Input data below:

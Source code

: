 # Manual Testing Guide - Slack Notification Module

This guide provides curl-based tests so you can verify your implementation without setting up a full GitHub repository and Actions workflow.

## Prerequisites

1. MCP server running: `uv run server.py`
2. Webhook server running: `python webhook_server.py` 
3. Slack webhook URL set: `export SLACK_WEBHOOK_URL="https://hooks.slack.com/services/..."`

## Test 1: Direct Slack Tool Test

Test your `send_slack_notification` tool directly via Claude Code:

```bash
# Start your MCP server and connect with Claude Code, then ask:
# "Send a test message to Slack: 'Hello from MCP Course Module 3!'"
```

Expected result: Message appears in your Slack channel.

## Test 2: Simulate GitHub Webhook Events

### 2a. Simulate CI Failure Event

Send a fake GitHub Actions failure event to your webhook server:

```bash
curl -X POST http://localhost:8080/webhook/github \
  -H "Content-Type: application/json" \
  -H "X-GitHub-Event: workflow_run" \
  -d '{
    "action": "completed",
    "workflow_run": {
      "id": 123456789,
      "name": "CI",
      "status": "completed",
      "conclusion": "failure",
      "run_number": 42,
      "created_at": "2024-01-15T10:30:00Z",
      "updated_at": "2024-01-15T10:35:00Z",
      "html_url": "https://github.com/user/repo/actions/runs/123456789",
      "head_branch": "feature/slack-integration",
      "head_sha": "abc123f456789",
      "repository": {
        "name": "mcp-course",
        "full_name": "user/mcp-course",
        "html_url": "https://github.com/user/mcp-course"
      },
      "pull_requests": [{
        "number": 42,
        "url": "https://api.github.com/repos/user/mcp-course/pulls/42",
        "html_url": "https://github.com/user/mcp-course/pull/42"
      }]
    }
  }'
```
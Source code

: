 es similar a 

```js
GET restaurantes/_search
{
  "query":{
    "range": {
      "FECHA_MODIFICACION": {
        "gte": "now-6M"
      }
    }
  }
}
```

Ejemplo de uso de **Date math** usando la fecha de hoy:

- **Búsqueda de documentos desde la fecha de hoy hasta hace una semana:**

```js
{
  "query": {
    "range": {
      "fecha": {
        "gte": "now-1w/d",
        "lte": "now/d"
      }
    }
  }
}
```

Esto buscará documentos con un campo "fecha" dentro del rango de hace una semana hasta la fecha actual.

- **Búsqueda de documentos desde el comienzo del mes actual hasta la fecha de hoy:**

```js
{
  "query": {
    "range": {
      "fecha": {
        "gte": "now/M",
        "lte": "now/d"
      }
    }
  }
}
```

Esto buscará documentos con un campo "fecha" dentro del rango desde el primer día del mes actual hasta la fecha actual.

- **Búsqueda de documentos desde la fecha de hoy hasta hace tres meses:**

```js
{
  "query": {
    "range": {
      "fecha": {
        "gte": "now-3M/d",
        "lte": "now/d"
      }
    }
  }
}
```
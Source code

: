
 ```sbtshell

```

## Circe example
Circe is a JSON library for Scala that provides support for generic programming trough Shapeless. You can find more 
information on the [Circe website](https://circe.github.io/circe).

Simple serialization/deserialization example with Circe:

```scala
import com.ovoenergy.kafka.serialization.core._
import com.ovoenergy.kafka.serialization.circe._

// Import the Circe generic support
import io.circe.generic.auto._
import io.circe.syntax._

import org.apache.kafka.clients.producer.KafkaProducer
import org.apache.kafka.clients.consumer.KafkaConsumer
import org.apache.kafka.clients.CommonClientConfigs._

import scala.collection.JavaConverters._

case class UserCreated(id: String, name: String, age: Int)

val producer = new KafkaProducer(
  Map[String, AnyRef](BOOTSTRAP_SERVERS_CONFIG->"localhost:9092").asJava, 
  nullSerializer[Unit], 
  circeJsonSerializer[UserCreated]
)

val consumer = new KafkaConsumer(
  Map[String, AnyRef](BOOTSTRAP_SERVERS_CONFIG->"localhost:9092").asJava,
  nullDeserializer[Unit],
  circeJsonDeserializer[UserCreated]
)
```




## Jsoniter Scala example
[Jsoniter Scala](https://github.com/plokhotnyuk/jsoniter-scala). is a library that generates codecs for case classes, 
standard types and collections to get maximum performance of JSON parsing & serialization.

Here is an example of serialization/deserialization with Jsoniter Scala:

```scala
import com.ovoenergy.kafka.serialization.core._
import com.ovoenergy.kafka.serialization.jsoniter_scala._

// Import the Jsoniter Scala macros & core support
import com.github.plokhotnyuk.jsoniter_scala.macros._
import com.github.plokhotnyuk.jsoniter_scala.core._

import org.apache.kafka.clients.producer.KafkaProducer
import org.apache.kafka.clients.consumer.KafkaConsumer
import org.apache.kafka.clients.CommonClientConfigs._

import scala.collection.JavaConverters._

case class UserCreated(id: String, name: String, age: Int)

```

End of Input data.

• **Try it**
Would you report every line of the entries above containing the word "ovoenergy"?

• **Response to the task**
import com.ovoenergy.kafka.serialization.core._
import com.ovoenergy.kafka.serialization.circe._
import com.ovoenergy.kafka.serialization.core._
import com.ovoenergy.kafka.serialization.jsoniter_scala._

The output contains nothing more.